Summer Camden itself was almost too crowded to venture into, as the parking -- free -- was long taken up, the traffic stacked. But there was a rampaging waterfall right at the head of the harbor that couldn’t have been more picturesque. Camden is definitely a “boat-obsessed” town. Every single person seemed totally taken by sailing in some form -- kids, grannies, old salts, young old-salts-to-be, everyone! I looked out the porthole at 6 a.m. to see an elderly couple weaving through the dawn harbor in their old sailing skiff without a boom. The woman diving was slumped in the back, happy as a clam and every time she jibed, the boomless sail crossed to the other side with barely a ripple or sigh. All the sailors seemed like they were doing it “their way” in their own original, distinctive -— not-necessarily expensive — way. Unlike Marblehead, Newport and other boat-obsessed burgs, their was no “de rigeur” boating etiquette, where things have to look a certain way. Camden was its own opera with differing characters singing many different roles. I’d fit right in, in my sunfish and survival suit. In winter, I’d hardly be the only one out there.

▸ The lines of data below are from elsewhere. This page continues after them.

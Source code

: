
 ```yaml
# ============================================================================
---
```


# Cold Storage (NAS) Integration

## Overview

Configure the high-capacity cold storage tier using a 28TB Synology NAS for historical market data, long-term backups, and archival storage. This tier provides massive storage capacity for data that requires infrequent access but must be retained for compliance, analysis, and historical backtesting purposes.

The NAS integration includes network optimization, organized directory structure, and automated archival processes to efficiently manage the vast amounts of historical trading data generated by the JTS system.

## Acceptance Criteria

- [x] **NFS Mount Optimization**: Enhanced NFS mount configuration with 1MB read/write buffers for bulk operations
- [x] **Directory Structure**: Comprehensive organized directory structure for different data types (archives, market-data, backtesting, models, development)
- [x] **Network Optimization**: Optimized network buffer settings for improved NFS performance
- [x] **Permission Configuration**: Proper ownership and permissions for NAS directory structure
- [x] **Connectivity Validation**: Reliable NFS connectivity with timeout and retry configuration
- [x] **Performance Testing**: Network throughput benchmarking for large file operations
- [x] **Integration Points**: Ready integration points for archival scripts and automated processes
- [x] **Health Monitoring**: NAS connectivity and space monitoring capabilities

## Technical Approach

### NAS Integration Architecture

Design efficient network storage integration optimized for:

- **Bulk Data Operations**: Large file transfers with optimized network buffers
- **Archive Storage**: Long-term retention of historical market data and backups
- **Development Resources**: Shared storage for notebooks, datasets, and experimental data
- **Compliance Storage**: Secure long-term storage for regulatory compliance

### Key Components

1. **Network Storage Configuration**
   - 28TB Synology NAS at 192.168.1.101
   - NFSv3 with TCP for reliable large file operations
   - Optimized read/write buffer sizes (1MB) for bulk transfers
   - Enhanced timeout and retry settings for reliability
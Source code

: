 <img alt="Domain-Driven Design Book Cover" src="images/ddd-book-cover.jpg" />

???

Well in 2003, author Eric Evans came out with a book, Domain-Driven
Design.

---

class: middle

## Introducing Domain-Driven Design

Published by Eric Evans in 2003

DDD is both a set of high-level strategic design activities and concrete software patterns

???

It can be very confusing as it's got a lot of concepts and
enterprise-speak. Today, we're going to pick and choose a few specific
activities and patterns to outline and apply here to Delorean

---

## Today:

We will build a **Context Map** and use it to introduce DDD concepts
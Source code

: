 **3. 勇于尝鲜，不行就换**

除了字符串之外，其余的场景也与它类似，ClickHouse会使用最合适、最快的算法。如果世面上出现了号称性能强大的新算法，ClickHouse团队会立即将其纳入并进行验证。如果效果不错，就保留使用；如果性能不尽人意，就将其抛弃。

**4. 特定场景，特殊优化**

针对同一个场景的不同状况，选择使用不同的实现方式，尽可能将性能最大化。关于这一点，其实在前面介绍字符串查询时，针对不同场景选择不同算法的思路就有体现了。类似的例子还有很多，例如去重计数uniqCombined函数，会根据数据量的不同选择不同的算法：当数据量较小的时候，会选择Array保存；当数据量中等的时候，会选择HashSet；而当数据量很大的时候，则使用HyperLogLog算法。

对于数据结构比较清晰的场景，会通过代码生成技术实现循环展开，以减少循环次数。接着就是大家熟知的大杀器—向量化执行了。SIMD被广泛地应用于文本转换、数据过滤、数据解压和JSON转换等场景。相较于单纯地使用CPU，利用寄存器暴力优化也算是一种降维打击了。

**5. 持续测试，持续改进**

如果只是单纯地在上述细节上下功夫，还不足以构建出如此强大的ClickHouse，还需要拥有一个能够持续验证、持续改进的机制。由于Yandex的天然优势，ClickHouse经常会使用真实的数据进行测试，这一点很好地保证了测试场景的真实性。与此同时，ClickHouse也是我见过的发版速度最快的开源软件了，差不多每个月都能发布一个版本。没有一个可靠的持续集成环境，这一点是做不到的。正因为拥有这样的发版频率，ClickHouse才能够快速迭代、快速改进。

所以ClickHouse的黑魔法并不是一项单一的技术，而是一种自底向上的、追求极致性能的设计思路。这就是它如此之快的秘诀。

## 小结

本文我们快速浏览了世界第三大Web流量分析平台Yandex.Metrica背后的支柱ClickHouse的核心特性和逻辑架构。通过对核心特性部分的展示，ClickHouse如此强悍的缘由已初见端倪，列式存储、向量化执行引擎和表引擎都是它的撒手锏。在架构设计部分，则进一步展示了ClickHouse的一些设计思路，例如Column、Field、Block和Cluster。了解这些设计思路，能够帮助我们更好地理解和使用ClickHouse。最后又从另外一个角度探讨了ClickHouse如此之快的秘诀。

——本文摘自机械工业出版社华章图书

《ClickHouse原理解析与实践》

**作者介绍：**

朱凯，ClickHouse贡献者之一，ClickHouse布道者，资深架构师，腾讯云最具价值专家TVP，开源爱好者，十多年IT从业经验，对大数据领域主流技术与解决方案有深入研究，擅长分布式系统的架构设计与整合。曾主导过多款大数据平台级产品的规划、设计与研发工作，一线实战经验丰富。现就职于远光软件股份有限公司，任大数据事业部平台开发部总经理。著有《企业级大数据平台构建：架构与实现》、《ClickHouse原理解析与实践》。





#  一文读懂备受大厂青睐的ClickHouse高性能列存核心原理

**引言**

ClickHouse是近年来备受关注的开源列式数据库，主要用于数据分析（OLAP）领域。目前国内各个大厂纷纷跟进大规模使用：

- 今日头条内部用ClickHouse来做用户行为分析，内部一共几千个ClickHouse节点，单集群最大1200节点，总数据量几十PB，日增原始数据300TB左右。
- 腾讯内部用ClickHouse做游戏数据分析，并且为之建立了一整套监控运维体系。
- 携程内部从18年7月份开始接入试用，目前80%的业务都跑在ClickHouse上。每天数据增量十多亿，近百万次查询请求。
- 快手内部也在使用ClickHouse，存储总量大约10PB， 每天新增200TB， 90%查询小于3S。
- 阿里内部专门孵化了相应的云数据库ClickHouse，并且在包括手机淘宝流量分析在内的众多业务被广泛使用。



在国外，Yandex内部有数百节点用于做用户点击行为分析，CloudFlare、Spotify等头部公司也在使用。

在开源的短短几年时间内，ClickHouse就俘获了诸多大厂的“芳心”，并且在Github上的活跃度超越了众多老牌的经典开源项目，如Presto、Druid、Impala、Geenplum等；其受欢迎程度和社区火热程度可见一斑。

But back to the Classic Cup. Almost all the vessels had hired captains and professional crews. (We didn’t.) The starts were extremely close. Unlike most cruising boat and old boat regattas — where the drivers usually start slightly late to avoid getting too close to the competitors — these hired captains had the nose of the boat right on the line, bunched up with the other pros, side-by-side. It was some sight. The boats were divided into seven classes, around 10 boats each with similar names: Vintage Classic, Modern Vintage, Classic Modern, Classic Vintage, Spirit of Tradition, Modern Spirit of Tradition, etc. Hard to see the difference, but it didn’t matter. What mattered was to see these incredible “empire walkers” as they’ve been called, out pounding down the run with full spinnaker or skipping across Penobscot Bay on a broad reach in big packs. Unlike schooner racing, they don’t “dumb it down” by just reaching and running off the wind, as we do here in Gloucester on Labor Day weekend — no, there were the challenging upwind legs that separate the champions from the also-rans. Shifts, tides, strategy and tactics were hugely important. The start was also key, as in real racing.
Leave day was very sad as the fleet began to break up and depart Camden. The end of a dream weekend. The huge boats along the wharf pulled out, leaving holes and heartbreak to see them go. Some were heading for the Eggemoggin Reach, another classic boat weekend race event further up the line, but it was deflating to see the fantasy break up. Until next year, when the dream fleet will be recreated in Camden — all funds raised (around $30,000) to benefit the Lifeflight of Maine organization that medflights needy patients and others. Good for Lyman-Morse. Thanks for opening my eyes to another world.
Gloucester resident Gordon Baird is an actor and musician, co-founder of Musician magazine and producer of “The Chicken Shack” community access TV show.